14. After highlighting the pernicious effects of such transaction, the Supreme Court enunciated that such transactions adversely affect the economy, civil society and law and order. The Supreme Court eventually framed few questions for larger considerations.

15. It is imperative to note that in Suraj Lamp and Industries Private Limited (2) Through Director Vs State of Haryana And Anr.[4] a three Judge Bench of the Supreme Court enunciated that SA/GPA/Will transaction does not convey any title nor creates interest in an immovable property. An immovable property can be legally and lawfully transferred/conveyed only by a registered Deed of Conveyance. The transaction of the nature of “GPA sales” or “ SA/GPA/Will transactions” do not convey title and do not amount to transfer, nor can they be recognized as valid mode of transfer of immovable property. The Courts will not treat such transaction as completed or concluded transfer or as conveyances as they neither convey title nor create any interest in an immovable property. They cannot be recognized as deeds of title, except to the limited extent of Section 53-A of the Transfer of Property Act.

16. What is of material significance, from the point of view of the facts of the case at hand, is that the Supreme Court made it abundantly clear that the aforesaid observations and directions of the Supreme Court were not intended to in any way affect the validity of the sale agreements and power of attorney executed in genuine transactions.

17. Therefore, the learned District Judge ought to have independently examined the question as to whether an Agreement for Sale required registration, and what consequence emanate if it is not registered. In view of the provisions contained in Section 54 of the Transfer of Property Act 1882 (“the TP Act”), a contract of sale does not, of itself, create any interest in or charge on the property.
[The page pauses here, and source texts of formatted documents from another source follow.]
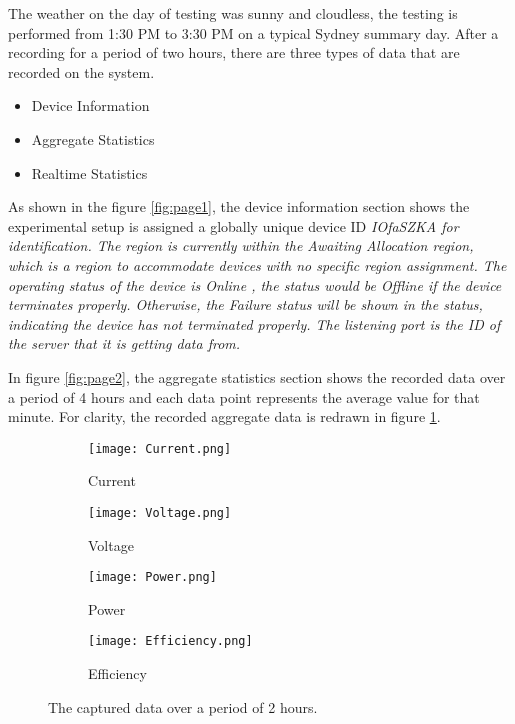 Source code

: \documentclass[../thesis.tex]{subfiles}
\begin{document}
The weather on the day of testing was sunny and cloudless, the testing is performed from 1:30 PM to 3:30 PM on a typical Sydney summary day. After a recording for a period of two hours, there are three types of data that are recorded on the system.

\begin{itemize}
\item Device Information
\item Aggregate Statistics
\item Realtime Statistics
\end{itemize}

As shown in the figure \ref{fig:page1}, the device information section shows the experimental setup is assigned a globally unique device ID \em IOfaSZKA \em for identification. The region is currently within the \em Awaiting Allocation \em region, which is a region to accommodate devices with no specific region assignment. The operating status of the device is \em Online \em, the status would be \em Offline \em if the device terminates properly. Otherwise, the \em Failure \em status will be shown in the status, indicating the device has not terminated properly. The listening port is the ID of the server that it is getting data from.

In figure \ref{fig:page2}, the aggregate statistics section shows the recorded data over a period of 4 hours and each data point represents the average value for that minute. For clarity, the recorded aggregate data is redrawn in figure \ref{fig:captured}.

\begin{figure}[!ht]
\centering
\begin{subfigure}[b]{0.49\linewidth}
\texttt{[image: Current.png]}
\caption{Current}
\end{subfigure}
\begin{subfigure}[b]{0.49\linewidth}
\texttt{[image: Voltage.png]}
\caption{Voltage}
\end{subfigure}
\begin{subfigure}[b]{0.49\linewidth}
\texttt{[image: Power.png]}
\caption{Power}
\end{subfigure}
\begin{subfigure}[b]{0.49\linewidth}
\texttt{[image: Efficiency.png]}
\caption{Efficiency}
\end{subfigure}
\caption{The captured data over a period of 2 hours.}
\label{fig:captured}
\end{figure}
\end{document}
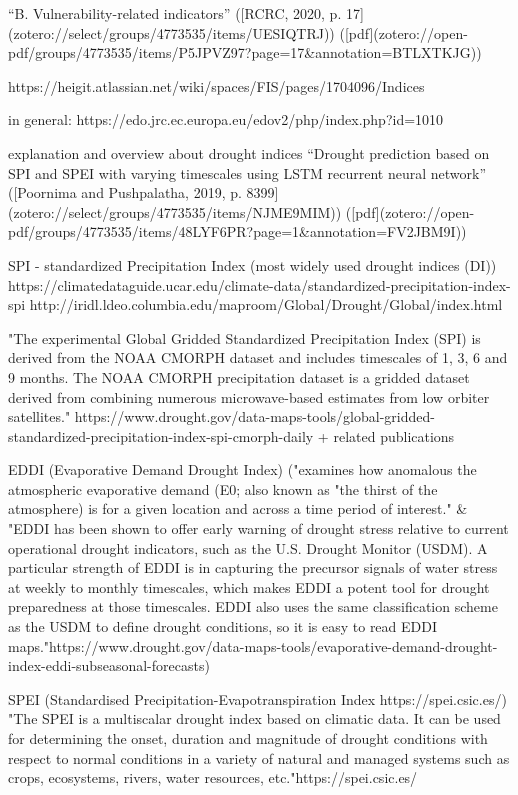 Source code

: {“B. Vulnerability-related indicators” ([RCRC, 2020, p. 17](zotero://select/groups/4773535/items/UESIQTRJ)) ([pdf](zotero://open-pdf/groups/4773535/items/P5JPVZ97?page=17&annotation=BTLXTKJG))

https://heigit.atlassian.net/wiki/spaces/FIS/pages/1704096/Indices

in general: https://edo.jrc.ec.europa.eu/edov2/php/index.php?id=1010

explanation and overview about drought indices “Drought prediction based on SPI and SPEI with varying timescales using LSTM recurrent neural network” ([Poornima and Pushpalatha, 2019, p. 8399](zotero://select/groups/4773535/items/NJME9MIM)) ([pdf](zotero://open-pdf/groups/4773535/items/48LYF6PR?page=1&annotation=FV2JBM9I))

SPI - standardized Precipitation Index (most widely used drought indices (DI)) 
https://climatedataguide.ucar.edu/climate-data/standardized-precipitation-index-spi
http://iridl.ldeo.columbia.edu/maproom/Global/Drought/Global/index.html

"The experimental Global Gridded Standardized Precipitation Index (SPI) is derived from the NOAA CMORPH dataset and includes timescales of 1, 3, 6 and 9 months.  The NOAA CMORPH precipitation dataset is a gridded dataset derived from combining numerous microwave-based estimates from low orbiter satellites." https://www.drought.gov/data-maps-tools/global-gridded-standardized-precipitation-index-spi-cmorph-daily + related publications

EDDI (Evaporative Demand Drought Index) ("examines how anomalous the atmospheric evaporative demand (E0; also known as "the thirst of the atmosphere) is for a given location and across a time period of interest." \& "EDDI has been shown to offer early warning of drought stress relative to current operational drought indicators, such as the U.S. Drought Monitor (USDM). A particular strength of EDDI is in capturing the precursor signals of water stress at weekly to monthly timescales, which makes EDDI a potent tool for drought preparedness at those timescales. EDDI also uses the same classification scheme as the USDM to define drought conditions, so it is easy to read EDDI maps."https://www.drought.gov/data-maps-tools/evaporative-demand-drought-index-eddi-subseasonal-forecasts)

SPEI (Standardised Precipitation-Evapotranspiration Index https://spei.csic.es/)
"The SPEI is a multiscalar drought index based on climatic data. It can be used for determining the onset, duration and magnitude of drought conditions with respect to normal conditions in a variety of natural and managed systems such as crops, ecosystems, rivers, water resources, etc."https://spei.csic.es/

}

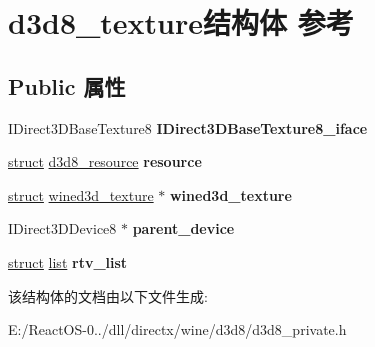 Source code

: \hypertarget{structd3d8__texture}{}\section{d3d8\+\_\+texture结构体 参考}
\label{structd3d8__texture}
\subsection*{Public 属性}
\begin{DoxyCompactItemize}
\item 
\mbox{\label{structd3d8__texture_a8739a7393e112996ab94d5d735c5f83b}} 
I\+Direct3\+D\+Base\+Texture8 {\bfseries I\+Direct3\+D\+Base\+Texture8\+\_\+iface}
\item 
\mbox{\label{structd3d8__texture_abf4bc0369cae2f6883939e566103e83b}} 
\hyperlink{interfacestruct}{struct} \hyperlink{structd3d8__resource}{d3d8\+\_\+resource} {\bfseries resource}
\item 
\mbox{\label{structd3d8__texture_a505e9b127ab5b1f6414d610b4af3270e}} 
\hyperlink{interfacestruct}{struct} \hyperlink{structwined3d__texture}{wined3d\+\_\+texture} $\ast$ {\bfseries wined3d\+\_\+texture}
\item 
\mbox{\label{structd3d8__texture_a2d41e47f5faba71d61537a08acce8e26}} 
I\+Direct3\+D\+Device8 $\ast$ {\bfseries parent\+\_\+device}
\item 
\mbox{\label{structd3d8__texture_aecd52c558ae91d602aa605ed69658131}} 
\hyperlink{interfacestruct}{struct} \hyperlink{classlist}{list} {\bfseries rtv\+\_\+list}
\end{DoxyCompactItemize}


该结构体的文档由以下文件生成\+:\begin{DoxyCompactItemize}
\item 
E\+:/\+React\+O\+S-\/0../dll/directx/wine/d3d8/d3d8\+\_\+private.\+h\end{DoxyCompactItemize}
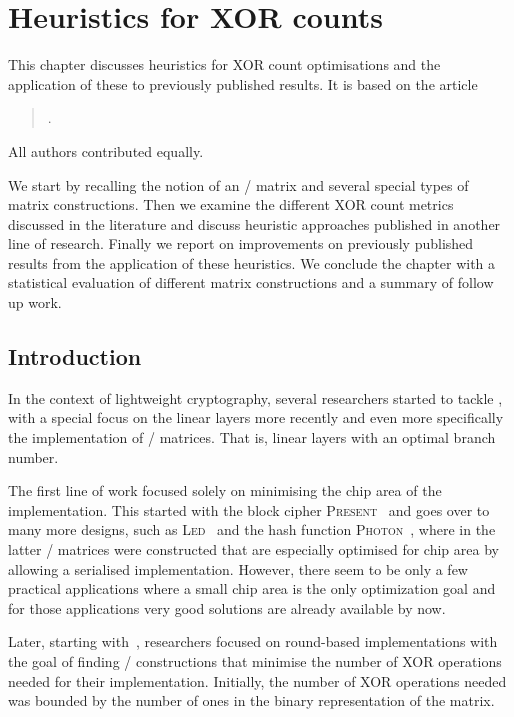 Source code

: \chapter{Heuristics for XOR counts}\label{ch:slp}

\vspace*{-\baselineskip}
\hspace{1.5em}
This chapter discusses heuristics for XOR count optimisations and the application of these to previously published results.
It is based on the article
\begin{quote}
    .
\end{quote}
All authors contributed equally.

We start by recalling the notion of an \MDSs/ matrix and several special types of matrix constructions.
Then we examine the different XOR count metrics discussed in the literature and discuss heuristic approaches published in another line of research.
Finally we report on improvements on previously published results from the application of these heuristics.
We conclude the chapter with a statistical evaluation of different matrix constructions and a summary of follow up work.

\section{Introduction}
In the context of lightweight cryptography, several researchers started to tackle , with a special focus on the linear layers more recently and even more specifically the implementation of \MDS/ matrices.
That is, linear layers with an optimal branch number.

The first line of work focused solely on minimising the chip area of the implementation.
This started with the block cipher \textsc{Present}~\cite{CHES:BKLPPR07} and goes over to many more designs, such as \textsc{Led}~\cite{CHES:GPPR11} and the hash function \textsc{Photon}~\cite{C:GuoPeyPos11}, where in the latter \MDS/ matrices were constructed that are especially optimised for chip area by allowing a serialised implementation.
However, there seem to be only a few practical applications where a small chip area is the only optimization goal and for those applications very good solutions are already available by now.

Later, starting with~\cite{CHES:KPPY14}, researchers focused on round-based implementations with the goal of finding \MDS/ constructions that minimise the number of XOR operations needed for their implementation.
Initially, the number of XOR operations needed was bounded by the number of ones in the binary representation of the matrix.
However, such an Agreement for Sale creates a personal obligation arising out of contract and annexed to the ownership of the property not amounting to an interest or easement therein, as provided under Section 40 of the TP Act.

18. On the aspect of the registration of an Agreement for Sale, the provisions of Registration Act 1908 are absolutely clear. An Agreement for Sale is not one of those instruments which is required to be compulsorily registered under the Section 17 of the Act. On the contrary, the Explanation to Section 17(2) provides that a document purporting or operating to effect a contract for sale of immovable property shall not be deemed to require or ever to have required registration by reason only of the fact that such document contains a recital of the payment of any earnest money or of the whole or any part of the purchase money.

19. Section 49 of the Registration Act 1908, which lends sanction to the mandate of compulsory registration of the instruments by providing that no document required by Section 17 of the Registration Act or by any provisions of the TP Act, to be registered shall affect any immovable property comprised therein or be received as evidence of any transaction affecting such property, unless it has been registered, also carves out an exception in relation to an Agreement for Sale. “ 49. Effect of non-registration of documents required to be registered.—No document required by section 17 or by any provision of the Transfer of Property Act, 1882 (4 of 1882), to be registered shall— (a) affect any immovable property comprised therein, or (b) confer any power to adopt, or

(c) be received as evidence of any transaction affecting such property or conferring such power, unless it has been registered: Provided that an unregistered document affecting immovable property and required by this Act or the Transfer of Property Act, 1882 (4 of 1882), to be registered may be received as evidence of a contract in a suit for specific performance under Chapter II of the Specific Relief Act, 1877 (3 of 1877) or as evidence of any collateral transaction not required to be effected by registered instrument.”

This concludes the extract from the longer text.